At a Jan. 21 committee meeting, the fire chief urged a $250,000 feasibility study for the aging 1978 fire headquarters and outlined multi-year vehicle and ambulance replacements, citing long delivery times and a recent FEMA AFG grant that covered portable radio costs.

Speaker 2, identified in the meeting as the fire chief, told the Capital Planning Committee on Jan. 21 that the city had removed portable radios from this year’s capital list after securing an Assistance to Firefighters Grant (AFG) from FEMA that covers roughly 90% of the cost. "We did secure the AFG, FEMA assistance to firefighters grant award this year for that," Speaker 2 said.

The chief described three categories of facilities work and fleet needs. He proposed a standalone three-bay garage to replace a converted Cumberland Farms annex used for vehicle and equipment storage and gave a rough construction estimate of about $750,000. He also said the main fire headquarters, built in 1978, is ‘‘approaching 50 years old’’ and lacks adequate space, separate facilities for female staff, and modern decontamination capability.

To resolve those questions, the chief recommended a feasibility study to examine renovation, replacement, or the construction of a substation; he said consultations with chiefs in other Massachusetts towns suggested about $250,000 is a reasonable cost for a complete study. Speaker 2 said the study would evaluate whether to renovate the existing facility, build an addition, replace it entirely, or pursue a satellite station model.

On fleet replacement, the chief presented multiple vehicle requests and timeline estimates: a remount/rechassis option for Rescue 2 at an estimated $250,000 (about half the price of a new ambulance), new-ambulance pricing in the roughly $500,000 range, a front-line pumper costing on the order of $1,000,000, and a three-quarter-ton pickup with plow near $85,000. He cautioned that new apparatus have industry lead times of two to four years, so advance ordering or rechassis options affect operational availability.

The department currently operates one newly acquired ambulance as primary (Rescue 3), one fully stocked reserve (Rescue 4), and has maintained Rescue 2 as a mechanical spare.

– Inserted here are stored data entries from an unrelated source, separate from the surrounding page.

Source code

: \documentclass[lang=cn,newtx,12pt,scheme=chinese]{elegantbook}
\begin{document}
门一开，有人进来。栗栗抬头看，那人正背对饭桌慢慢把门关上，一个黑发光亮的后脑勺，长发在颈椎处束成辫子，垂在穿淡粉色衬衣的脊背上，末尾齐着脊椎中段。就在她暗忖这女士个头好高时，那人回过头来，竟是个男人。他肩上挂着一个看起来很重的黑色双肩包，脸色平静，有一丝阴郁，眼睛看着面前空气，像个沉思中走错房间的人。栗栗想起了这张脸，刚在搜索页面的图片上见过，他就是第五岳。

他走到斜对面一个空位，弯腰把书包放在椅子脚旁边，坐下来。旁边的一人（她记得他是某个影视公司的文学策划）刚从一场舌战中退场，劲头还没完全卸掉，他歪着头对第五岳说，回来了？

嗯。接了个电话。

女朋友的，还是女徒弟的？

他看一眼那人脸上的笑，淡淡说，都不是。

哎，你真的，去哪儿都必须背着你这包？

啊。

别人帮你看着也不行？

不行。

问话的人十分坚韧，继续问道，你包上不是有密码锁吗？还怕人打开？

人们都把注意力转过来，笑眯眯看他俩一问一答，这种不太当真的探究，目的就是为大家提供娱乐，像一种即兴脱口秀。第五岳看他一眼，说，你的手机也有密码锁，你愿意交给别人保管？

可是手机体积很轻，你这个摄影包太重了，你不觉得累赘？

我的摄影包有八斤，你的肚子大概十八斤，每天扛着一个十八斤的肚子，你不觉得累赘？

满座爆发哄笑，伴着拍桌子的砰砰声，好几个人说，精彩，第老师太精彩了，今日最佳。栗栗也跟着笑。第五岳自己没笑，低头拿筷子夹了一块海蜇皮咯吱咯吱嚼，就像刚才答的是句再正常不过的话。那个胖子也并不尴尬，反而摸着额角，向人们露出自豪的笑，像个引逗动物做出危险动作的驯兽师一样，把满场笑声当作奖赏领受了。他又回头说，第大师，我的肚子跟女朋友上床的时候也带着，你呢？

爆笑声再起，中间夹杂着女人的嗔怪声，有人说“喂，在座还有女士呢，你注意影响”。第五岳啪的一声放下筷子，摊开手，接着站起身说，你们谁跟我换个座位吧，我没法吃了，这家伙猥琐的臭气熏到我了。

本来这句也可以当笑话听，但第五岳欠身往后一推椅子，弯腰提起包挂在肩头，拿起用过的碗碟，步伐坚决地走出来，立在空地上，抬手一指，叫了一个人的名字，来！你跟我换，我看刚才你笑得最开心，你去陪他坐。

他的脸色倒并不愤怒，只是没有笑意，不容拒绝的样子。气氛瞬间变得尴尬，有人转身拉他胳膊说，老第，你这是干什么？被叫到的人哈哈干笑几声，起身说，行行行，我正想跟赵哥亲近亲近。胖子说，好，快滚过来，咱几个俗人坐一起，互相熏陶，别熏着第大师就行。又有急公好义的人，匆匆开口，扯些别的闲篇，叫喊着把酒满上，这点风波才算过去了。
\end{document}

Speaker 2 said Rescue 2 has been out of service since October awaiting a backordered computer control module. To restore a three-ambulance rotation more quickly, the city is under agreement to buy a used ambulance from the town of Westminster; Speaker 2 said that purchase, plus a rechassis or replacement schedule, would allow the department to meet the five-year replacement cycle he described.

Committee members questioned whether to build an addition or a new station and asked about land availability; the chief said adjacent city-owned lots might permit an addition and cautioned that recent roof and interior stabilization work (which he said had an insurance-supported final bill he estimated at over $1,500,000) made an immediate abandonment of the current building impractical without evaluation.

No formal motions or votes on these requests were recorded in the provided transcript. The committee did not adopt any funding decisions on Jan. 21; the chief’s presentation closed with an agreement to pursue the feasibility study and to bring more precise cost information back to the committee for FY27 budgeting.